Observation of a huge polaron gyrotropic response near room temperature in manganite thin films.

Magnetic materials induce rotation and ellipticity in the polarization of light. This phenomenon is exploited, e.g., to control the flux of light along optical fibers. In the pursuit for increased magneto-optic responses, strategies so far have been based on photonic or plasmonic effects. Here we uncover a novel physical mechanism by which the gyrotropic activity is hugely enhanced around the Curie temperature in optimally doped ferromagnetic manganites. This phenomenon is observed only for a narrow range of wavelengths and temperatures and is strongly dependent on the angle of incidence and polarization.
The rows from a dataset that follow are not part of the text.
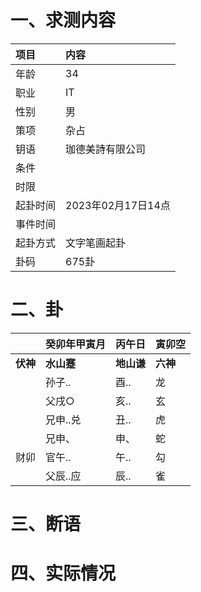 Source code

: # 一、求测内容
|项目|内容|
|:-|:-|
|年龄|34|
|职业|IT|
|性别|男|
|策项|杂占|
|钥语|珈德美詩有限公司|
|条件||
|时限||
|起卦时间|2023年02月17日14点|
|事件时间||
|起卦方式|文字笔画起卦|
|卦码|675卦|

# 二、卦
||癸卯年甲寅月|丙午日|寅卯空|
|:-|:-|:-|:-|
|**伏神**|**水山蹇**|**地山谦**|**六神**|
||孙子..|酉..|龙|
||父戌○|亥..|玄|
||兄申..兑|丑..|虎|
||兄申、|申、|蛇|
|财卯|官午..|午..|勾|
||父辰..应|辰..|雀|


# 三、断语

# 四、实际情况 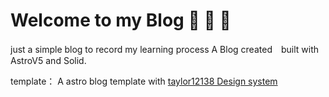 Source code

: # Welcome to my Blog 🚀 🚀 🚀
just a simple blog to record my learning process
A Blog created　built with AstroV5 and Solid.

template：
A astro blog template with [taylor12138 Design system](https://github.com/koibumi-design)
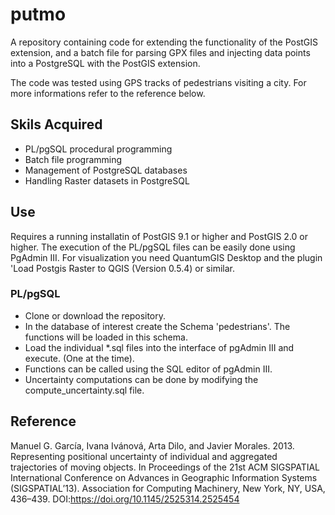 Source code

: # putmo
A repository containing code for extending the functionality of the PostGIS extension, and a batch file for parsing GPX files and injecting data points into a PostgreSQL with the PostGIS extension.

The code was tested using GPS tracks of pedestrians visiting a city. For more informations refer to the reference below.

## Skils Acquired
* PL/pgSQL procedural programming
* Batch file programming
* Management of PostgreSQL databases
* Handling Raster datasets in PostgreSQL

## Use
Requires a running installatin of PostGIS 9.1 or higher and PostGIS 2.0 or higher. The execution of the PL/pgSQL files can be easily done using PgAdmin III. For visualization you need QuantumGIS Desktop and the plugin 'Load Postgis Raster to QGIS (Version 0.5.4) or similar.

### PL/pgSQL
- Clone or download the repository.
- In the database of interest create the Schema 'pedestrians'. The functions will be loaded in this schema.
- Load the individual *.sql files into the interface of pgAdmin III and execute. (One at the time).
- Functions can be called using the SQL editor of pgAdmin III.
- Uncertainty computations can be done by modifying the compute_uncertainty.sql file.

### 

## Reference
Manuel G. García, Ivana Ivánová, Arta Dilo, and Javier Morales. 2013. Representing positional uncertainty of individual and aggregated trajectories of moving objects. In Proceedings of the 21st ACM SIGSPATIAL International Conference on Advances in Geographic Information Systems (SIGSPATIAL’13). Association for Computing Machinery, New York, NY, USA, 436–439. DOI:https://doi.org/10.1145/2525314.2525454
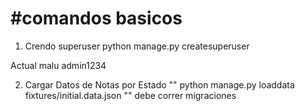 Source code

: #comandos basicos
=====================



1. Crendo superuser
 python manage.py createsuperuser

Actual
 malu
 admin1234

2. Cargar Datos de Notas por Estado
""
python manage.py loaddata fixtures/initial.data.json
""
debe correr migraciones
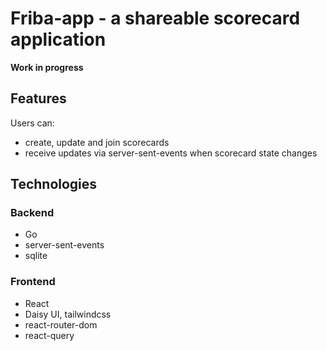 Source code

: # Friba-app - a shareable scorecard application
**Work in progress**
## Features
Users can:
- create, update and join scorecards
- receive updates via server-sent-events when scorecard state changes 




## Technologies

### Backend
- Go
- server-sent-events
- sqlite

### Frontend
- React
- Daisy UI, tailwindcss
- react-router-dom
- react-query

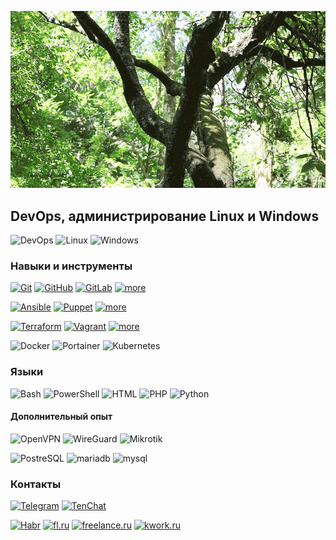 ![Header](https://github.com/devops-from-root/devops-from-root/blob/main/assets/13675.gif)

## DevOps, администрирование Linux и Windows
![DevOps](https://img.shields.io/badge/-DevOps-1e1e1e?style=for-the-badge&logo=azuredevops)
![Linux](https://img.shields.io/badge/-Linux-1e1e1e?style=for-the-badge&logo=linux&logoColor=white)
![Windows](https://img.shields.io/badge/-Windows-1e1e1e?style=for-the-badge&logo=windows)

### Навыки и инструменты
[![Git](https://img.shields.io/badge/-Git-1e1e1e?style=for-the-badge&logo=git)](git.md)
[![GitHub](https://img.shields.io/badge/-GitHub-1e1e1e?style=for-the-badge&logo=github)](git.md)
[![GitLab](https://img.shields.io/badge/-GitLab-1e1e1e?style=for-the-badge&logo=gitlab)](git.md)
[![more](https://img.shields.io/badge/читать_подробнее_про_Гит-646464)](git.md)

[![Ansible](https://img.shields.io/badge/-Ansible-1e1e1e?style=for-the-badge&logo=ansible)](automation.md)
[![Puppet](https://img.shields.io/badge/-Puppet-1e1e1e?style=for-the-badge&logo=puppet)](automation.md)
[![more](https://img.shields.io/badge/читать_подробнее_про_автоматизацию-646464)](automation.md)

[![Terraform](https://img.shields.io/badge/-Terraform-1e1e1e?style=for-the-badge&logo=terraform)](HashiCorp.md)
[![Vagrant](https://img.shields.io/badge/-Vagrant-1e1e1e?style=for-the-badge&logo=vagrant)](HashiCorp.md)
[![more](https://img.shields.io/badge/читать_подробнее_про_HashiCorp-646464)](HashiCorp.md)

![Docker](https://img.shields.io/badge/-Docker-1e1e1e?style=for-the-badge&logo=docker)
![Portainer](https://img.shields.io/badge/-Portainer-1e1e1e?style=for-the-badge&logo=portainer)
![Kubernetes](https://img.shields.io/badge/-Kubernetes-1e1e1e?style=for-the-badge&logo=kubernetes)

### Языки
![Bash](https://img.shields.io/badge/-BASH-1e1e1e?style=for-the-badge&logo=windowsterminal)
![PowerShell](https://img.shields.io/badge/-PowerShell-1e1e1e?style=for-the-badge&logo=powershell)
![HTML](https://img.shields.io/badge/-HTML-1e1e1e?style=for-the-badge&logo=html5)
![PHP](https://img.shields.io/badge/-PHP-1e1e1e?style=for-the-badge&logo=php)
![Python](https://img.shields.io/badge/-Python-1e1e1e?style=for-the-badge&logo=python)

#### Дополнительный опыт
![OpenVPN](https://img.shields.io/badge/-OpenVPN-1e1e1e?style=for-the-badge&logo=openvpn)
![WireGuard](https://img.shields.io/badge/-WireGuard-1e1e1e?style=for-the-badge&logo=wireguard&logoColor=white)
![Mikrotik](https://img.shields.io/badge/-Mikrotik-1e1e1e?style=for-the-badge&logo=mikrotik)

![PostreSQL](https://img.shields.io/badge/-postgresql-1e1e1e?style=for-the-badge&logo=postgresql)
![mariadb](https://img.shields.io/badge/-mariadb-1e1e1e?style=for-the-badge&logo=mariadb)
![mysql](https://img.shields.io/badge/-mysql-1e1e1e?style=for-the-badge&logo=mysql)

### Контакты
[![Telegram](https://img.shields.io/badge/-Telegram-c71585?style=for-the-badge&logo=telegram&color=d8582c)](https://t.me/devops_from_root_bot)
[![TenChat](https://img.shields.io/badge/-TenChat-c71585?style=for-the-badge&logo=livechat&color=d8582c&logoColor=white)](https://tenchat.ru/2598115)

[![Habr](https://img.shields.io/badge/-habr.Freelance-c71585?style=for-the-badge&logo=habr&color=d86c47&logoColor=f5f5f5)](https://freelance.habr.com/freelancers/devops4u)
[![fl.ru](https://img.shields.io/badge/-fl.ru-c71585?style=for-the-badge&logo=fiverr&color=d86c47&logoColor=f5f5f5)](https://www.fl.ru/users/devops4u)
[![freelance.ru](https://img.shields.io/badge/-freelance.ru-c71585?style=for-the-badge&logo=wellfound&color=d86c47&logoColor=f5f5f5)](https://freelance.ru/devops4u)
[![kwork.ru](https://img.shields.io/badge/-kwork.ru-c71585?style=for-the-badge&logo=upwork&color=d86c47&logoColor=f5f5f5)](https://kwork.ru/user/devops4u)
We understand such an outstanding response as the result of the interplay between Jahn-Teller distortions and spin-orbit coupling in narrow-band manganites. The showcased material is La$_{\mathrm{2/3}}$Ca$_{\mathrm{1/3}}$MnO$_{\mathrm{3}}$, for which the extraordinary gyrotropic response is seen near room temperature. This raises the possibility of optimizing the stoichiometric composition to drive the effect to higher temperatures. The observed phenomenon gives an added functionality --unseen previously in any manganite or other magnetic oxides-- and puts a new perspective on the use of these materials for optical data storage and retrieval.